Dass wir Außenpolitik und Außenwirtschaftspolitik zusammendenken, ist klug und richtig. Dass Exporte und internationale Arbeitsteilung Abhängigkeiten erzeugen, ist auch keine Neuigkeit. Das ist sogar Sinn und Zweck der Globalisierung, wir bilden Netzwerke. Die Frage ist, wie hoch darf eine Abhängigkeit sein. Wenn wir uns die Vorleistungsimporte aus China angucken, ist das nicht auffälliger als in anderen Ländern des Westens. China hat einfach eine Position bei bestimmten Rohstoffen, die ausgeprägt ist. Taiwan hält 90 Prozent der relevanten Halbleiterproduktion, das hat sich über zwei Jahrzehnte so ergeben. Wichtig ist, dass man ein hohes Commitment zur Globalisierung hat. Die Degrowth-Bewegung dagegen ist eine Antiglobalisierungsbewegung. Ich glaube, Europa wird immer attraktiver, je genauer man hinschaut. Das ist ein Club unberechenbarer Demokratien. Etwas Besseres kann man doch nicht haben. Bei allen Schwierigkeiten und Unterschieden ist das dem kommunistischen Staatsdiktaturzentralismus in China weit überlegen und hat durchaus robustere Perspektiven als die gespaltene Gesellschaft in den USA. Wo will man denn sein, wo findet man Möglichkeiten? Damit müsste Europa spielen und weniger mit seinen Normvorstellungen auf die anderen zugehen. Die Politik muss erkennen, dass die Globalisierung einen hohen Wert hat, und dass andere aber anders sind.

Immer wenn es der Wirtschaft schlecht geht, geht es den Populisten gut. Sie sprechen von einer gespaltenen Gesellschaft in den USA, aber die haben wir doch auch längst in Ländern Europas.

Überall erkennen wir Tendenzen zu den Extremen, selbst in den eigentlich entspannten Gesellschaften in Skandinavien. Das ist wohl auch ein kulturelles Phänomen. Nach all den Jahren des Wohlstands steht man vor großen Herausforderungen. Wo sich Zweifel in Protestwahlverhalten äußert, kann man nur mit Gespräch entgegenwirken. Europa ist vielgestaltiger als China oder Indien und bietet mehr Optionen als die USA, wo die ganz eigene Logik eines Zweiparteiensystems nicht mehr funktioniert, wenn im Weißen Haus alles auf eine Karte gesetzt wird.

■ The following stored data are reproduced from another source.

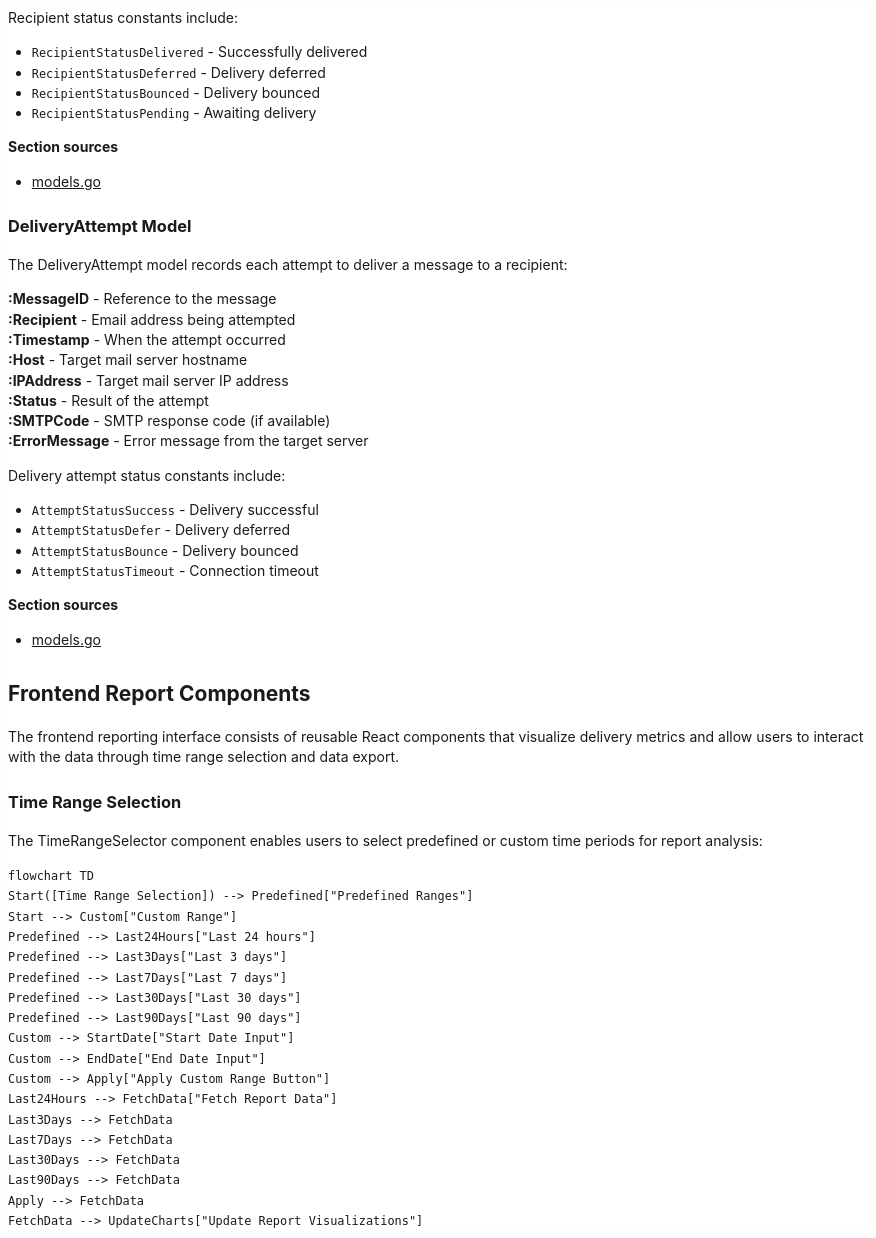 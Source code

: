 Recipient status constants include:
- `RecipientStatusDelivered` - Successfully delivered
- `RecipientStatusDeferred` - Delivery deferred
- `RecipientStatusBounced` - Delivery bounced
- `RecipientStatusPending` - Awaiting delivery

**Section sources**
- [models.go](file://internal/database/models.go#L35-L50)

### DeliveryAttempt Model
The DeliveryAttempt model records each attempt to deliver a message to a recipient:

**:MessageID** - Reference to the message  
**:Recipient** - Email address being attempted  
**:Timestamp** - When the attempt occurred  
**:Host** - Target mail server hostname  
**:IPAddress** - Target mail server IP address  
**:Status** - Result of the attempt  
**:SMTPCode** - SMTP response code (if available)  
**:ErrorMessage** - Error message from the target server

Delivery attempt status constants include:
- `AttemptStatusSuccess` - Delivery successful
- `AttemptStatusDefer` - Delivery deferred
- `AttemptStatusBounce` - Delivery bounced
- `AttemptStatusTimeout` - Connection timeout

**Section sources**
- [models.go](file://internal/database/models.go#L52-L70)

## Frontend Report Components
The frontend reporting interface consists of reusable React components that visualize delivery metrics and allow users to interact with the data through time range selection and data export.

### Time Range Selection
The TimeRangeSelector component enables users to select predefined or custom time periods for report analysis:


```mermaid
flowchart TD
Start([Time Range Selection]) --> Predefined["Predefined Ranges"]
Start --> Custom["Custom Range"]
Predefined --> Last24Hours["Last 24 hours"]
Predefined --> Last3Days["Last 3 days"]
Predefined --> Last7Days["Last 7 days"]
Predefined --> Last30Days["Last 30 days"]
Predefined --> Last90Days["Last 90 days"]
Custom --> StartDate["Start Date Input"]
Custom --> EndDate["End Date Input"]
Custom --> Apply["Apply Custom Range Button"]
Last24Hours --> FetchData["Fetch Report Data"]
Last3Days --> FetchData
Last7Days --> FetchData
Last30Days --> FetchData
Last90Days --> FetchData
Apply --> FetchData
FetchData --> UpdateCharts["Update Report Visualizations"]
```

Nach allem, worüber wir gesprochen haben: Was lässt Sie optimistisch auf die Zukunft Deutschlands blicken?

Das Wissen, dass wir bisher immer noch die Kurve gekriegt haben. Viele Weichen wurden bereits gestellt. Und wenn wir jetzt begreifen, dass die demographische Alterung nicht an uns vorbeigeht, sondern dass wir sie gestalten müssen, dann wäre ich noch etwas optimistischer trotz meiner etwas düsteren Eingangsbewertung. Wir brauchen ein gesellschaftliches Bewusstsein, dass es kein normaler Strukturwandel ist, den wir vor uns haben, sondern einer mit Termin: Dekarbonisierung zur Mitte des Jahrhunderts. Allein das macht deutlich, dass wir vor Effizienz keine Angst haben dürfen.

Was bedeutet Ihnen Rotary?

Ich erlebe Rotary vor allem als Gelegenheit zu vielen spannenden Gesprächen mit Menschen aus unterschiedlichen beruflichen und kulturellen Herkünften. Ich glaube, das ist der Kern dessen, was wir als Gesellschaft brauchen – diese offenen Gesprächssituationen.

Das Gespräch führten Björn Lange und Matthias von Arnim.

Michael Hüther
Prof. Dr. Michael Hüther, RC Köln am Rhein ist Direktor des Instituts der deutschen Wirtschaft (IW Köln) und stellvertretender Vorsitzender der Atlantik-Brücke.